回到家的這幾天,也沒什麽事可做,除了吃飯睡覺就是陪着師姐她們三個逛逛街什麽的,這天正在家無聊呢,就接了一個電話,一看電話号碼,我就來了精神,這是部隊給我打來的。
不過來電号碼卻是私人的電話号,剛一接通,就聽到老長的聲音,本來以爲找我又是遇到什麽事需要我,可說了半天老長突然對我說到“蒼鷹啊,我聽說你退伍之後,在外面連個正經工作都沒有是不是?”

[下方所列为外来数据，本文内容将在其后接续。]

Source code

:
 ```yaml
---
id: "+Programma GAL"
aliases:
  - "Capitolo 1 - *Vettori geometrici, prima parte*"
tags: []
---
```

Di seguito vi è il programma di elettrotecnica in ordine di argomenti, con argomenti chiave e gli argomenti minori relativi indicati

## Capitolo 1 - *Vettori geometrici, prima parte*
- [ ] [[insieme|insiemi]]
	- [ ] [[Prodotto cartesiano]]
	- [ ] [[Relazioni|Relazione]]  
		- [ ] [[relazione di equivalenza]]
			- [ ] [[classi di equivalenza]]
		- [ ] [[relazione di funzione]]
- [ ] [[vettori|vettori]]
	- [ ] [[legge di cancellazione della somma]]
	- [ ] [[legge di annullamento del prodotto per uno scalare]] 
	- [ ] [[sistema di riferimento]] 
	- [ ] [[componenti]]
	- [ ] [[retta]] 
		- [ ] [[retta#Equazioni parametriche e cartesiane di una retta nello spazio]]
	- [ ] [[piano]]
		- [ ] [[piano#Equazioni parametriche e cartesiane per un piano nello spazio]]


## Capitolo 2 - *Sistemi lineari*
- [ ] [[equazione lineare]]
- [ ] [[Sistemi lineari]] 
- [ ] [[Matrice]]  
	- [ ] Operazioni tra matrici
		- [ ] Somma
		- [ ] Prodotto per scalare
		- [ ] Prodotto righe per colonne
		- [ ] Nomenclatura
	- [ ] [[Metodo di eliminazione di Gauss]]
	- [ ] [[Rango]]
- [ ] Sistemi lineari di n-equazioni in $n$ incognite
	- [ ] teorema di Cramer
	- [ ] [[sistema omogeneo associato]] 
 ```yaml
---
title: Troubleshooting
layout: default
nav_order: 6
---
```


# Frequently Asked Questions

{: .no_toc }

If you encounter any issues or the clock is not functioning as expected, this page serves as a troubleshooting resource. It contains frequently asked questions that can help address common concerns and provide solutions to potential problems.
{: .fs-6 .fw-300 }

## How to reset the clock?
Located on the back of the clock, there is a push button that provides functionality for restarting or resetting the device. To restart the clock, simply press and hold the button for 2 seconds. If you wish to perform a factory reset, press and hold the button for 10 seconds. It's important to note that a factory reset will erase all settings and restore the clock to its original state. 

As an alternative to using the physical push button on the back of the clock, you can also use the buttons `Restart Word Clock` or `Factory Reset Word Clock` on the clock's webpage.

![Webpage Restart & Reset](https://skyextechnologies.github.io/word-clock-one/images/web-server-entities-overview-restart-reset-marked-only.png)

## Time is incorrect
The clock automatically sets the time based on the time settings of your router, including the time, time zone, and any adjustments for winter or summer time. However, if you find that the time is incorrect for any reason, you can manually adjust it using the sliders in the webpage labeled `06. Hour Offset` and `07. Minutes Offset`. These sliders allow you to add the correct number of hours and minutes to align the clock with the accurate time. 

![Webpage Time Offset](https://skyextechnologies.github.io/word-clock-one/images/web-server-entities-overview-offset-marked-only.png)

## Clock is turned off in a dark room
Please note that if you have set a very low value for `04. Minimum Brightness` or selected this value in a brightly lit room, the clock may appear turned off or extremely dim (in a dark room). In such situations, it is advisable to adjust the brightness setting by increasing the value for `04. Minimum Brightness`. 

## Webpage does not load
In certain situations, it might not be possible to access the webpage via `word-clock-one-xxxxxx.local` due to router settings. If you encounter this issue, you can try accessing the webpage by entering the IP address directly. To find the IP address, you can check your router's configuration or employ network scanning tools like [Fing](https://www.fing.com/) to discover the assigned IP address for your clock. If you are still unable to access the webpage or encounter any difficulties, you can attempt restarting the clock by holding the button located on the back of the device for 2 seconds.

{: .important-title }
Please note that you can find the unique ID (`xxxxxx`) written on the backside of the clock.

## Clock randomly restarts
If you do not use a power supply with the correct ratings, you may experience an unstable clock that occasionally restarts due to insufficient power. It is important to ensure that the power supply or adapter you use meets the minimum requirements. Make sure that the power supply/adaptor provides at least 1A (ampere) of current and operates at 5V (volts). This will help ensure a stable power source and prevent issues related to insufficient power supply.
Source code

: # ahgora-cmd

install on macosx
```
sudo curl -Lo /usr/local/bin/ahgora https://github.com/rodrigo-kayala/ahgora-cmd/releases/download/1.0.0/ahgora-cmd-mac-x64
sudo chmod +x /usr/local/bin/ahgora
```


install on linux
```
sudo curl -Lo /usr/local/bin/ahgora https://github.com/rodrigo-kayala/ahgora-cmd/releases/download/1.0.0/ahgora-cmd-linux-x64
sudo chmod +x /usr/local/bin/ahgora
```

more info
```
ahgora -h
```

“報告長,這從部隊下來,我是什麽都不會,能幹什麽啊?”
“什麽叫什麽都不會啊,我看你小子就是懶,不想找工作吧,我給你打電話也沒别的事,前兩次有你參與的任務,雖然我在報告上沒有給你寫上去,但私下裏我也找過上面幾次,上面同意恢複你的部隊編制,将你的檔案歸置在複員待業裏,正好你居住的城市兩個月之後要成立一個城市特警大隊,我推薦你去做教官,等着兩個月隊員選拔完畢之後,你就可以去報到了。”
老長這番話說完之後,後面我們都說了什麽,我是一點都沒聽進去,直到電話挂了有五分鍾,我還愣在那裏把手機貼在耳朵邊沒回過來神,還是姚菲走過來,伸手在我面前晃了晃,又捏了捏我的臉,我才癔症過來。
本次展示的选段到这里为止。